If you don't reckon all-ages comics are your cup of tea, though, you might want to try out Kieron Gillen and Jamie McKelvie's current Image comics series Phonogram. Following the story of one David Kohl, a distinctly unlikable indie chap, Phonogram posits the theory that music and magic are intrinsically linked, and phonomancers like Kohl can use the former to effect the latter. Kohl is a misanthropic fellow who's out to get what he can from whoever is willing to let him take it, but one day he finds out that Brittania, the symbol of Britpop and Kohl's patron goddess, is in trouble. At that point it all starts to go a bit wrong for him, and he's deputised on a mission to save both her and himself from rival phonomancers who are trying to tape over his memories and identity.

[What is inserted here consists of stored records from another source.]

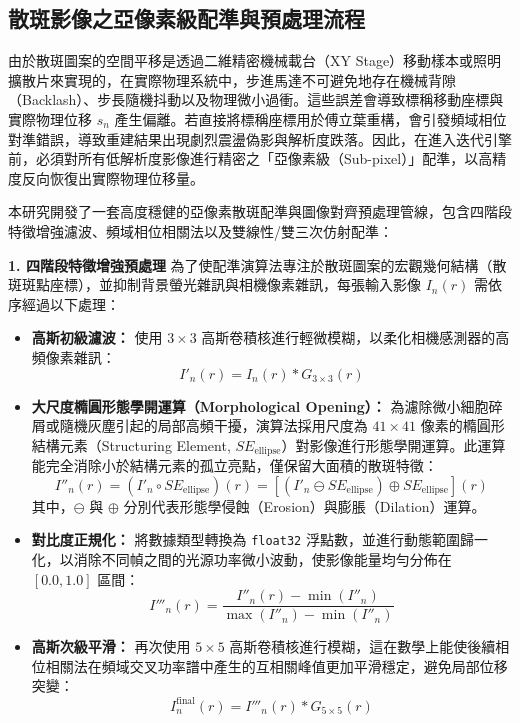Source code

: \subsection{散斑影像之亞像素級配準與預處理流程}

由於散斑圖案的空間平移是透過二維精密機械載台（XY Stage）移動樣本或照明擴散片來實現的，在實際物理系統中，步進馬達不可避免地存在機械背隙（Backlash）、步長隨機抖動以及物理微小過衝。這些誤差會導致標稱移動座標與實際物理位移 $s_n$ 產生偏離。若直接將標稱座標用於傅立葉重構，會引發頻域相位對準錯誤，導致重建結果出現劇烈震盪偽影與解析度跌落。因此，在進入迭代引擎前，必須對所有低解析度影像進行精密之「亞像素級（Sub-pixel）」配準，以高精度反向恢復出實際物理位移量。

本研究開發了一套高度穩健的亞像素散斑配準與圖像對齊預處理管線，包含四階段特徵增強濾波、頻域相位相關法以及雙線性/雙三次仿射配準：

\textbf{1. 四階段特徵增強預處理}
為了使配準演算法專注於散斑圖案的宏觀幾何結構（散斑斑點座標），並抑制背景螢光雜訊與相機像素雜訊，每張輸入影像 $I_n(r)$ 需依序經過以下處理：
\begin{itemize}
    \item \textbf{高斯初級濾波：} 使用 $3 \times 3$ 高斯卷積核進行輕微模糊，以柔化相機感測器的高頻像素雜訊：
    \begin{equation}
        I'_n(r) = I_n(r) * G_{3\times 3}(r)
    \end{equation}
    \item \textbf{大尺度橢圓形態學開運算（Morphological Opening）：} 為濾除微小細胞碎屑或隨機灰塵引起的局部高頻干擾，演算法採用尺度為 $41 \times 41$ 像素的橢圓形結構元素（Structuring Element, $SE_{\text{ellipse}}$）對影像進行形態學開運算。此運算能完全消除小於結構元素的孤立亮點，僅保留大面積的散斑特徵：
    \begin{equation}
        I''_n(r) = (I'_n \circ SE_{\text{ellipse}})(r) = \left[ (I'_n \ominus SE_{\text{ellipse}}) \oplus SE_{\text{ellipse}} \right] (r)
    \end{equation}
    其中，$\ominus$ 與 $\oplus$ 分別代表形態學侵蝕（Erosion）與膨脹（Dilation）運算。
    \item \textbf{對比度正規化：} 將數據類型轉換為 \texttt{float32} 浮點數，並進行動態範圍歸一化，以消除不同幀之間的光源功率微小波動，使影像能量均勻分佈在 $[0.0, 1.0]$ 區間：
    \begin{equation}
        I'''_n(r) = \frac{I''_n(r) - \min(I''_n)}{\max(I''_n) - \min(I''_n)}
    \end{equation}
    \item \textbf{高斯次級平滑：} 再次使用 $5 \times 5$ 高斯卷積核進行模糊，這在數學上能使後續相位相關法在頻域交叉功率譜中產生的互相關峰值更加平滑穩定，避免局部位移突變：
    \begin{equation}
        I^{\text{final}}_n(r) = I'''_n(r) * G_{5\times 5}(r)
    \end{equation}
\end{itemize}

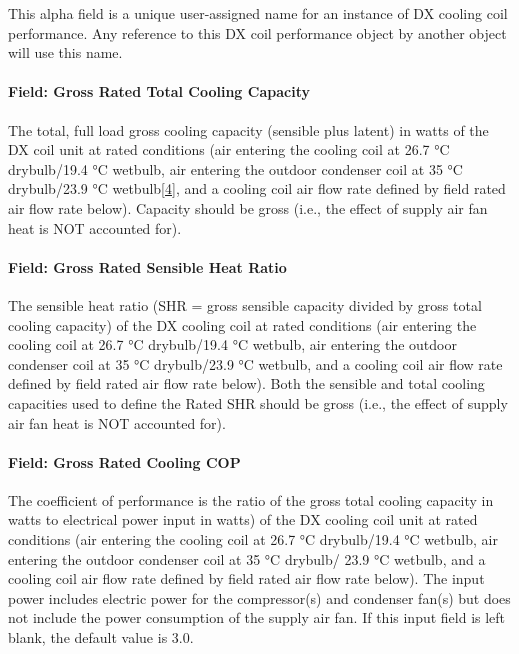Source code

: This alpha field is a unique user-assigned name for an instance of DX cooling coil performance. Any reference to this DX coil performance object by another object will use this name.

\paragraph{Field: Gross Rated Total Cooling Capacity}\label{field-gross-rated-total-cooling-capacity-2}

The total, full load gross cooling capacity (sensible plus latent) in watts of the DX coil unit at rated conditions (air entering the cooling coil at 26.7 °C drybulb/19.4 °C wetbulb, air entering the outdoor condenser coil at 35 °C drybulb/23.9 °C wetbulb\protect\hyperlink{ux5fftn4}{{[}4{]}}, and a cooling coil air flow rate defined by field rated air flow rate below). Capacity should be gross (i.e., the effect of supply air fan heat is NOT accounted for).

\paragraph{Field: Gross Rated Sensible Heat Ratio}\label{field-gross-rated-sensible-heat-ratio-1}

The sensible heat ratio (SHR = gross sensible capacity divided by gross total cooling capacity) of the DX cooling coil at rated conditions (air entering the cooling coil at 26.7 °C drybulb/19.4 °C wetbulb, air entering the outdoor condenser coil at 35 °C drybulb/23.9 °C wetbulb, and a cooling coil air flow rate defined by field rated air flow rate below). Both the sensible and total cooling capacities used to define the Rated SHR should be gross (i.e., the effect of supply air fan heat is NOT accounted for).

\paragraph{Field: Gross Rated Cooling COP}\label{field-gross-rated-cooling-cop-1}

The coefficient of performance is the ratio of the gross total cooling capacity in watts to electrical power input in watts) of the DX cooling coil unit at rated conditions (air entering the cooling coil at 26.7 °C drybulb/19.4 °C wetbulb, air entering the outdoor condenser coil at 35 °C drybulb/ 23.9 °C wetbulb, and a cooling coil air flow rate defined by field rated air flow rate below). The input power includes electric power for the compressor(s) and condenser fan(s) but does not include the power consumption of the supply air fan. If this input field is left blank, the default value is 3.0.

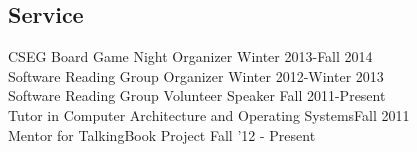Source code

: \documentclass[margin, 10pt]{res} %
\begin{document}
\begin{resume}
\section{Service}
CSEG Board Game Night Organizer \hfill Winter 2013-Fall 2014 \\
Software Reading Group Organizer \hfill Winter 2012-Winter 2013 \\
Software Reading Group Volunteer Speaker \hfill Fall 2011-Present \\
Tutor in Computer Architecture and Operating Systems\hfill Fall 2011 \\
Mentor for TalkingBook Project \hfill Fall '12 - Present \\

\end{resume}
\end{document}
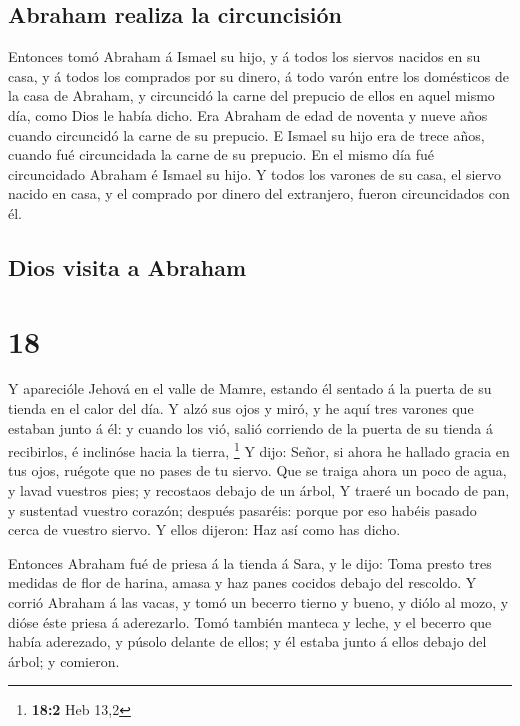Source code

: \hypertarget{abraham-realiza-la-circuncisiuxf3n}{%
\subsection{Abraham realiza la
circuncisión}\label{abraham-realiza-la-circuncisiuxf3n}}

 Entonces tomó Abraham á Ismael su hijo, y á todos los
siervos nacidos en su casa, y á todos los comprados por su dinero, á
todo varón entre los domésticos de la casa de Abraham, y circuncidó la
carne del prepucio de ellos en aquel mismo día, como Dios le había
dicho.  Era Abraham de edad de noventa y nueve años cuando
circuncidó la carne de su prepucio.  E Ismael su hijo era
de trece años, cuando fué circuncidada la carne de su prepucio.
 En el mismo día fué circuncidado Abraham é Ismael su hijo.
 Y todos los varones de su casa, el siervo nacido en casa,
y el comprado por dinero del extranjero, fueron circuncidados con él.

\hypertarget{dios-visita-a-abraham}{%
\subsection{Dios visita a Abraham}\label{dios-visita-a-abraham}}

\hypertarget{section-17}{%
\section{18}\label{section-17}}

 Y aparecióle Jehová en el valle de Mamre, estando él
sentado á la puerta de su tienda en el calor del día.  Y
alzó sus ojos y miró, y he aquí tres varones que estaban junto á él: y
cuando los vió, salió corriendo de la puerta de su tienda á recibirlos,
é inclinóse hacia la tierra, \footnote{\textbf{18:2} Heb 13,2}
 Y dijo: Señor, si ahora he hallado gracia en tus ojos,
ruégote que no pases de tu siervo.  Que se traiga ahora un
poco de agua, y lavad vuestros pies; y recostaos debajo de un árbol,
 Y traeré un bocado de pan, y sustentad vuestro corazón;
después pasaréis: porque por eso habéis pasado cerca de vuestro siervo.
Y ellos dijeron: Haz así como has dicho.

 Entonces Abraham fué de priesa á la tienda á Sara, y le
dijo: Toma presto tres medidas de flor de harina, amasa y haz panes
cocidos debajo del rescoldo.  Y corrió Abraham á las vacas,
y tomó un becerro tierno y bueno, y diólo al mozo, y dióse éste priesa á
aderezarlo.  Tomó también manteca y leche, y el becerro que
había aderezado, y púsolo delante de ellos; y él estaba junto á ellos
debajo del árbol; y comieron.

Gillen's been a writer for many a year, and is regarded as one of the top video games journalists around (he was responsible for creating a new style of review called New Games Journalism which focussed on subjective experience of games, which many saw as good sense and others were less enthused by. The debate continues to rage and no doubt amuses Gillen no end). He's also written for and co-edited the British small press anthology Commercial Suicide and writes a strip entitled Save Point for Official PlayStation 2 Magazine. Gillen's writing style is one which you have to work at (there's no easy way to articulate complexity without sacrificing at least some meaning) but is always rewarding once you wrap your head around the Big Concepts (which, ironically, often can be articulated easily - music is magic. See?). His David Kohl is a complicated guy, who seems at first glance to be the kind of guy you get in every scenester hangout and whom you would generally try to avoid, but he's got more in common with Hellblazer star John Constantine than the fact that they're both morally reprehensible magicians in comics - they're both also guys who will do the right thing as often as the wrong, even if you don't like their methods.
Art is provided by Jamie McKelvie, who comes from the flaming eight-balls, skulls and dice school of art. He excels at drawing attractive punk girls, but luckily his range also extends a lot wider than that too. He has a super-cleanline style reminiscent of Steve Conley and Steve Rolston that could, in lesser hands, make for a pretty posed-looking comic, but McKelvie manages to give characters a subtlety of facial expression and body language that adds a sense that these characters have weight and presence. He's got an original graphic novel called Suburban Glamour out this year which, unsurprisingly, features some attractive punk girls, but it's hard to begrudge them that when he certainly draws them well.
Like Texas Strangers, Phonogram has a preview online (at this location) which covers the first ten pages of the first issue. Unlike Texas Strangers, Phonogram is definitely not all-ages, so don't click through to it whilst unprepared for swearywords.
There you go. Two comics by my mates, easily sampled online. Whether you choose to go into the West with Texas Strangers or turn on and tune in to Phonogram, it'll be worth your while. Plus, y'know, it'll help to make my friends richer, and they might buy me drinks. So everyone wins! Hooray!